PSIPOL
è un gruppo di riflessione e consulenza, non solo sul senso
e le prospettive, ma soprattutto sugli strumenti tecnici dell'agire
politico. La politica è definita in molti modi, ed in questa
epoca di transizione l'intero Occidente riflette sui valori, la
direzione, il significato dei sistemi di convivenza ereditati dalla
Modernità. Dove la riflessione è ancora all'inizio
è nei dispositivi tecnici. C'e' qualcosa di paradossale nel
fatto che la vita politica sia ancora tecnicamente gestita in modo
non molto diverso dalle sue origini, oltre 2 secoli or sono. I modi
di raccolta e gestione del consenso, i sistemi elettorali, i metodi
di costruzione delle decisioni politiche, non sono tanto diversi
da quelli usati dalle democrazie occidentali, da Lincoln a Giolitti.
La politica, cioè il modo con cui gli uomini organizzano
la convivenza collettiva, sembra il comparto della civilizzazione
umana meno toccato dai cambiamenti prodotti dalla macchina a vapore,
l'aeroplano, la televisione, le tecnologie informatiche. Non sarà
forse anche questo uno dei motivi per cui oggi la politica sembra
asservita all'amministrazione o peggio, alla contabilità?
Mai come oggi la scena politica è stata dominata da ragionieri
e banchieri. PSIPOL non vuole fare politica, nel senso di ricercare
il consenso o il potere, ma vuole essere d'aiuto a coloro che la
fanno a tutti i livelli (anche a quello di semplice cittadino).

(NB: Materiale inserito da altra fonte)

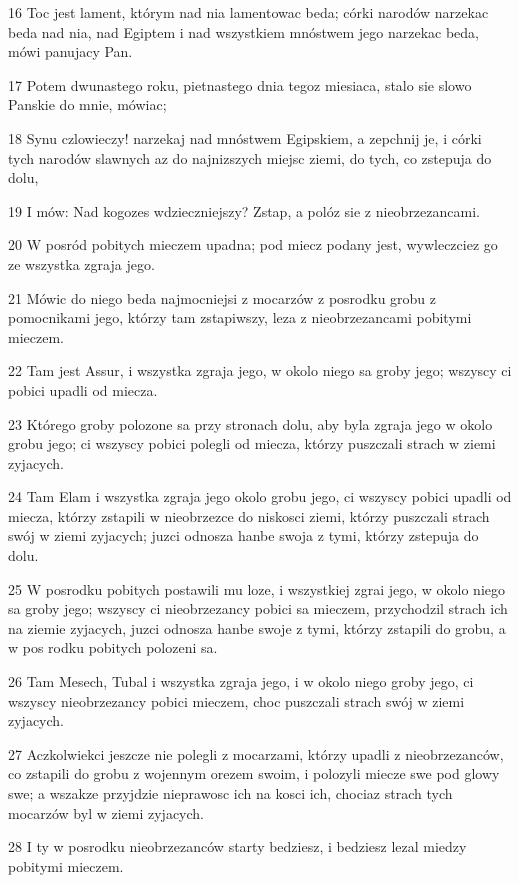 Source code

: \par 16 Toc jest lament, którym nad nia lamentowac beda; córki narodów narzekac beda nad nia, nad Egiptem i nad wszystkiem mnóstwem jego narzekac beda, mówi panujacy Pan.
\par 17 Potem dwunastego roku, pietnastego dnia tegoz miesiaca, stalo sie slowo Panskie do mnie, mówiac;
\par 18 Synu czlowieczy! narzekaj nad mnóstwem Egipskiem, a zepchnij je, i córki tych narodów slawnych az do najnizszych miejsc ziemi, do tych, co zstepuja do dolu,
\par 19 I mów: Nad kogozes wdzieczniejszy? Zstap, a polóz sie z nieobrzezancami.
\par 20 W posród pobitych mieczem upadna; pod miecz podany jest, wywleczciez go ze wszystka zgraja jego.
\par 21 Mówic do niego beda najmocniejsi z mocarzów z posrodku grobu z pomocnikami jego, którzy tam zstapiwszy, leza z nieobrzezancami pobitymi mieczem.
\par 22 Tam jest Assur, i wszystka zgraja jego, w okolo niego sa groby jego; wszyscy ci pobici upadli od miecza.
\par 23 Którego groby polozone sa przy stronach dolu, aby byla zgraja jego w okolo grobu jego; ci wszyscy pobici polegli od miecza, którzy puszczali strach w ziemi zyjacych.
\par 24 Tam Elam i wszystka zgraja jego okolo grobu jego, ci wszyscy pobici upadli od miecza, którzy zstapili w nieobrzezce do niskosci ziemi, którzy puszczali strach swój w ziemi zyjacych; juzci odnosza hanbe swoja z tymi, którzy zstepuja do dolu.
\par 25 W posrodku pobitych postawili mu loze, i wszystkiej zgrai jego, w okolo niego sa groby jego; wszyscy ci nieobrzezancy pobici sa mieczem, przychodzil strach ich na ziemie zyjacych, juzci odnosza hanbe swoje z tymi, którzy zstapili do grobu, a w pos rodku pobitych polozeni sa.
\par 26 Tam Mesech, Tubal i wszystka zgraja jego, i w okolo niego groby jego, ci wszyscy nieobrzezancy pobici mieczem, choc puszczali strach swój w ziemi zyjacych.
\par 27 Aczkolwiekci jeszcze nie polegli z mocarzami, którzy upadli z nieobrzezanców, co zstapili do grobu z wojennym orezem swoim, i polozyli miecze swe pod glowy swe; a wszakze przyjdzie nieprawosc ich na kosci ich, chociaz strach tych mocarzów byl w ziemi zyjacych.
\par 28 I ty w posrodku nieobrzezanców starty bedziesz, i bedziesz lezal miedzy pobitymi mieczem.
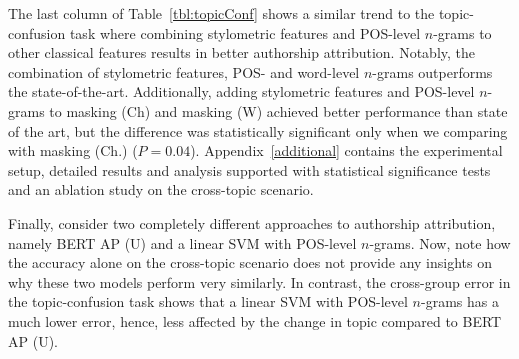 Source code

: \documentclass[11pt]{article}
\begin{document}



The last column of Table~\ref{tbl:topicConf} shows a similar trend to the topic-confusion task where combining stylometric features and POS-level $n$-grams to other classical features results in better authorship attribution. Notably, the combination of stylometric features, POS- and word-level $n$-grams outperforms the state-of-the-art. Additionally, adding stylometric features and POS-level $n$-grams to masking (Ch) and masking (W) achieved better performance than state of the art, but the difference was statistically significant only when we comparing with masking (Ch.) ($P=0.04$). Appendix~\ref{additional} contains the experimental setup, detailed results and analysis supported with statistical significance tests and an ablation study on the cross-topic scenario.

Finally, consider two completely different approaches to authorship attribution, namely BERT AP (U) and a linear SVM with POS-level $n$-grams. Now, note how the accuracy alone on the cross-topic scenario does not provide any insights on why these two models perform very similarly. In contrast, the cross-group error in the topic-confusion task shows that a linear SVM with POS-level $n$-grams has a much lower error, hence, less affected by the change in topic compared to BERT AP (U).
\end{document}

L'aiuto offerto si basa su semplici premesse:
L'agire
politico non può avere come unico riferimento gli interessi
materiali e la contabilità, cioè l'economia. Esso
si basa anche sugli interessi immateriali e l'estetica, cioè
la psichìa
Le
scelte politiche, riguardando valori che sono fra loro incomparabili,
non possono che essere il frutto di conflitti o negoziazioni fra
gli attori
Le
decisioni politiche e le loro applicazioni richiedono strumenti
tecnici, la cui attualità ed efficacia sono decisive.